### PROBLEM:
For every line in the records below that contains the word "Reproduktionsfähigkeit", add one to a count, and report only that count.
─── RECORDS PROVIDED
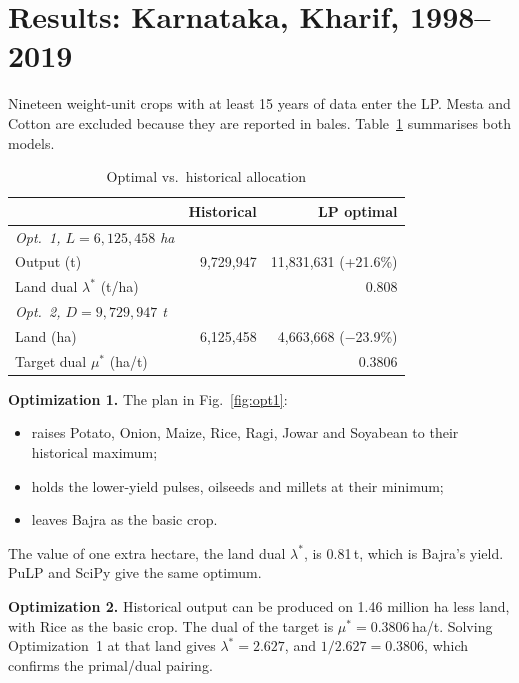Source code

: \documentclass[conference]{IEEEtran}
\begin{document}
\section{Results: Karnataka, Kharif, 1998--2019}
Nineteen weight-unit crops with at least 15 years of data enter the LP. Mesta and Cotton are
excluded because they are reported in bales. Table~\ref{tab:res} summarises both models.

\begin{table}[!t]
\centering
\caption{Optimal vs.\ historical allocation}\label{tab:res}
\begin{tabular}{@{}lrr@{}}
\toprule
 & Historical & LP optimal\\
\midrule
\emph{Opt.~1, $L=6{,}125{,}458$ ha} & & \\
\quad Output (t) & 9{,}729{,}947 & 11{,}831{,}631 (+21.6\%)\\
\quad Land dual $\lambda^*$ (t/ha) & & 0.808\\
\emph{Opt.~2, $D=9{,}729{,}947$ t} & & \\
\quad Land (ha) & 6{,}125{,}458 & 4{,}663{,}668 ($-$23.9\%)\\
\quad Target dual $\mu^*$ (ha/t) & & 0.3806\\
\bottomrule
\end{tabular}
\end{table}

\textbf{Optimization 1.} The plan in Fig.~\ref{fig:opt1}:
\begin{itemize}
  \item raises Potato, Onion, Maize, Rice, Ragi, Jowar and Soyabean to their historical maximum;
  \item holds the lower-yield pulses, oilseeds and millets at their minimum;
  \item leaves Bajra as the basic crop.
\end{itemize}
The value of one extra hectare, the land dual $\lambda^*$, is 0.81\,t, which is Bajra's yield.
PuLP and SciPy give the same optimum.

\textbf{Optimization 2.} Historical output can be produced on 1.46 million ha less land, with
Rice as the basic crop. The dual of the target is $\mu^*=0.3806$\,ha/t. Solving
Optimization~1 at that land gives $\lambda^*=2.627$, and $1/2.627=0.3806$, which confirms the
primal/dual pairing.

\end{document}
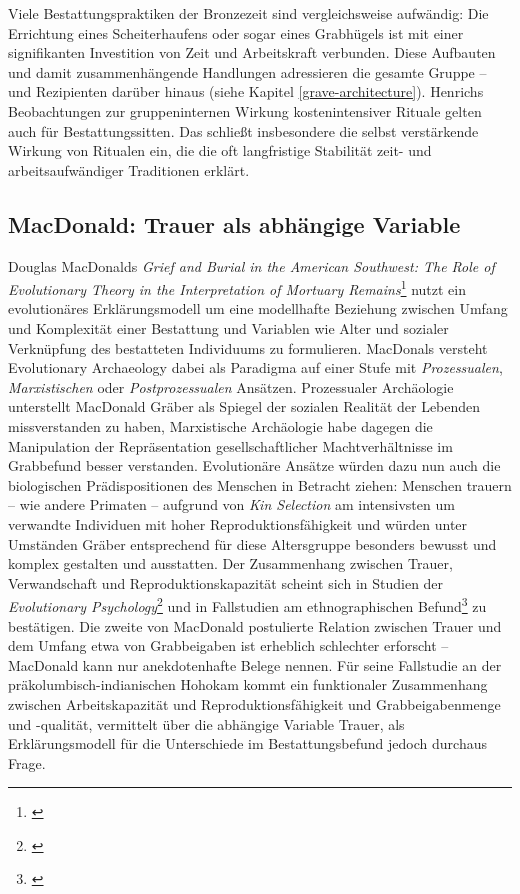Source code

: \documentclass[openany,twoside,twocolumn]{book}
\let\rmarkdownfootnote\footnote%
\def\footnote{\protect\rmarkdownfootnote}
\begin{document}
Viele Bestattungspraktiken der Bronzezeit sind vergleichsweise
aufwändig: Die Errichtung eines Scheiterhaufens oder sogar eines
Grabhügels ist mit einer signifikanten Investition von Zeit und
Arbeitskraft verbunden. Diese Aufbauten und damit zusammenhängende
Handlungen adressieren die gesamte Gruppe -- und Rezipienten darüber
hinaus (siehe Kapitel \ref{grave-architecture}). Henrichs Beobachtungen
zur gruppeninternen Wirkung kostenintensiver Rituale gelten auch für
Bestattungssitten. Das schließt insbesondere die selbst verstärkende
Wirkung von Ritualen ein, die die oft langfristige Stabilität zeit- und
arbeitsaufwändiger Traditionen erklärt.

\hypertarget{macdonald-trauer-als-abhangige-variable}{%
\subsection{MacDonald: Trauer als abhängige
Variable}\label{macdonald-trauer-als-abhangige-variable}}

Douglas MacDonalds \emph{Grief and Burial in the American Southwest: The
Role of Evolutionary Theory in the Interpretation of Mortuary
Remains}\footnote{\textcite{macdonald_grief_2001}} nutzt ein
evolutionäres Erklärungsmodell um eine modellhafte Beziehung zwischen
Umfang und Komplexität einer Bestattung und Variablen wie Alter und
sozialer Verknüpfung des bestatteten Individuums zu formulieren.
MacDonals versteht Evolutionary Archaeology dabei als Paradigma auf
einer Stufe mit \emph{Prozessualen}, \emph{Marxistischen} oder
\emph{Postprozessualen} Ansätzen. Prozessualer Archäologie unterstellt
MacDonald Gräber als Spiegel der sozialen Realität der Lebenden
missverstanden zu haben, Marxistische Archäologie habe dagegen die
Manipulation der Repräsentation gesellschaftlicher Machtverhältnisse im
Grabbefund besser verstanden. Evolutionäre Ansätze würden dazu nun auch
die biologischen Prädispositionen des Menschen in Betracht ziehen:
Menschen trauern -- wie andere Primaten -- aufgrund von \emph{Kin
Selection} am intensivsten um verwandte Individuen mit hoher
Reproduktionsfähigkeit und würden unter Umständen Gräber entsprechend
für diese Altersgruppe besonders bewusst und komplex gestalten und
ausstatten. Der Zusammenhang zwischen Trauer, Verwandschaft und
Reproduktionskapazität scheint sich in Studien der \emph{Evolutionary
Psychology}\footnote{\textcite{segal_grief_1993}} und in Fallstudien am
ethnographischen Befund\footnote{\textcite{crawford_human_1989}} zu
bestätigen. Die zweite von MacDonald postulierte Relation zwischen
Trauer und dem Umfang etwa von Grabbeigaben ist erheblich schlechter
erforscht -- MacDonald kann nur anekdotenhafte Belege nennen. Für seine
Fallstudie an der präkolumbisch-indianischen Hohokam kommt ein
funktionaler Zusammenhang zwischen Arbeitskapazität und
Reproduktionsfähigkeit und Grabbeigabenmenge und -qualität, vermittelt
über die abhängige Variable Trauer, als Erklärungsmodell für die
Unterschiede im Bestattungsbefund jedoch durchaus Frage.
\end{document}
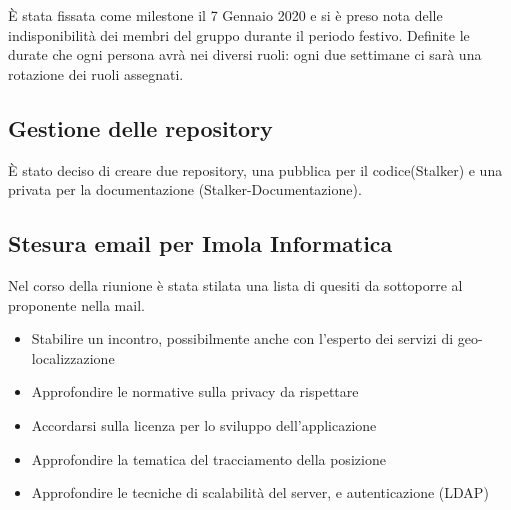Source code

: \documentclass[a4paper, oneside, dvipsnames, table]{article}
\begin{document}
È stata fissata come milestone il 7 Gennaio 2020 e si è preso nota delle indisponibilità dei membri del gruppo durante il periodo festivo. 
Definite le durate che ogni persona avrà nei diversi ruoli: ogni due settimane ci sarà una rotazione dei ruoli assegnati. \\

\subsection{Gestione delle repository}
È stato deciso di creare due repository, una pubblica per il codice(Stalker) e una privata per la documentazione (Stalker-Documentazione).

\subsection{Stesura email per Imola Informatica}
Nel corso della riunione è stata stilata una lista di quesiti da sottoporre al proponente nella mail. 
\begin{itemize}
\item Stabilire un incontro, possibilmente anche con l’esperto dei servizi di geo-localizzazione
\item Approfondire le normative sulla privacy da rispettare
\item Accordarsi sulla licenza per lo sviluppo dell'applicazione
\item Approfondire la tematica del tracciamento della posizione
\item Approfondire le tecniche di scalabilità del server, e autenticazione (LDAP)


\end{itemize}
\end{document}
──────
### TASK ANSWER:
2